McGuire admits guilt, 25 years after brutal murder

Parole board report to Kasich next week on clemency question for Preble County man.
McGuire clemency letter to Governor Kasich

McGuire clemency letter to Governor Kasich

Twenty-four years after kidnapping, raping and killing Joy Stewart and her unborn baby, Death Row inmate Dennis McGuire admitted his guilt this week in a letter to Gov. John Kasich.

McGuire’s letter came to light Thursday during a clemency hearing before the Ohio Parole Board.

“Me, Dennis B. McGuire, are fully responsible for the death of Joy Stewart and her unborn child and only me,” McGuire told Kasich in a three-page, hand-written letter. “…I’m deeply sorry and wish to live the rest of my life in prison. If not, I leave my soul to the Lord.”

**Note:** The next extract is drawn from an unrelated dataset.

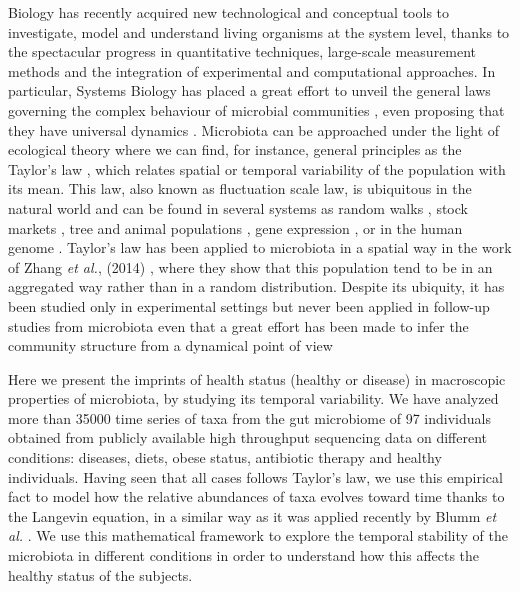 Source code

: Biology has recently acquired new technological and conceptual tools to investigate, model and understand living organisms at the system level, thanks to the spectacular progress in quantitative techniques, large-scale measurement methods and the integration of experimental and computational approaches. In particular, Systems Biology has placed a great effort to unveil the general laws governing the complex behaviour of microbial communities \cite{sysbio&microb, msys1, metasysbio}, even proposing that they have universal dynamics \cite{uni_dynam}. Microbiota can be approached under the light of ecological theory where we can find, for instance, general principles as the Taylor's law \cite{taylor}, which relates spatial or temporal variability of the population with its mean. This law, also known as fluctuation scale law, is ubiquitous in the natural world and can be found in several systems as random walks \cite{randomwalks}, stock markets \cite{economics1, economics2}, tree \cite{cohen_taylor} and animal populations \cite{taylor, animal1, animal2}, gene expression \cite{genexpress}, or in the human genome \cite{genome}. Taylor's law has been applied to microbiota in a spatial way in the work of Zhang {\it et al.}, (2014) \cite{isme1}, where they show that this population tend to be in an aggregated way rather than in a random distribution. Despite its ubiquity, it has been studied only in experimental settings \cite{cohen_bac, ramslayer} but never been applied in follow-up studies from microbiota even that a great effort has been made to infer the community structure from a dynamical point of view \cite{cobas, schloss, ravel}  

Here we present the imprints of health status (healthy or disease) in macroscopic properties of microbiota, by studying its temporal variability. We have analyzed more than 35000 time series of taxa from the gut microbiome of 97 individuals obtained from publicly available high throughput sequencing data on different conditions: diseases, diets, obese status, antibiotic therapy and healthy individuals. Having seen that all cases follows Taylor's law, we use this empirical fact to model how the relative abundances of taxa evolves toward time thanks to the Langevin equation, in a similar way as it was applied recently by Blumm {\it et al.} \cite{ranking}. We use this mathematical framework to explore the temporal stability of the microbiota in different conditions in order to understand how this affects the healthy status of the subjects.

Stewart, who was seven months pregnant, disappeared Feb. 11, 1989 after she was last seen with McGuire. Her body was found in the woods by hikers the next day. Her throat had been slashed and evidence showed she was raped.

McGuire, 53, is scheduled to be executed Jan. 16 for the crime. The parole board will make a recommendation Dec. 20 to the governor on the case.

McGuire said in the letter that he and Stewart had been carrying on an affair and got into a heated argument over Stewart’s insistence that McGuire leave his family to be with her. McGuire declined to appear before the parole board and answer questions.

Preble County Prosecutor Martin P. Votel dismissed the letter as just more lies and manipulation from McGuire. He said Stewart and McGuire barely knew each other and did not have a consensual affair.

“It is time for this sentence to be carried out,” Votel said.

At the clemency hearing Thursday, Assistant Ohio Public Defender Rob Lowe detailed McGuire’s harsh childhood replete with physical and sexual abuse, malnutrition, family violence, poverty and illiteracy. In a video appearance, McGuire’s mother, Doris, described how the family survived on hunted squirrels and rabbits and Dennis was fed little more than sugar water and a mix of lard, meal and water as a baby.

Lowe said McGuire was born to a teen-age mother in a house with no running water, molested and raped, beaten, left on his own for long periods of time, and attended more than a dozen schools before dropping out.

Lowe maintained that the child abuse was not brought out at trial before the jury deliberated for 19 hours over whether to sentence him to death. Votel said all the relevant evidence was considered.

McGuire’s older brother, Genis McGuire, Jr., spoke by video conference from Chillicothe Correctional Institution where he is incarcerated for complicity to aggravated murder. McGuire Jr. had been facing the death penalty in his case but received 20 years to life for stabbing a convenience store clerk more than 60 times in Warren County in 1995.

The two brothers aren’t the only McGuire family members to serve time. Their father, sister, nephew and cousins have also been in prison, Genis McGuire Jr. told the parole board.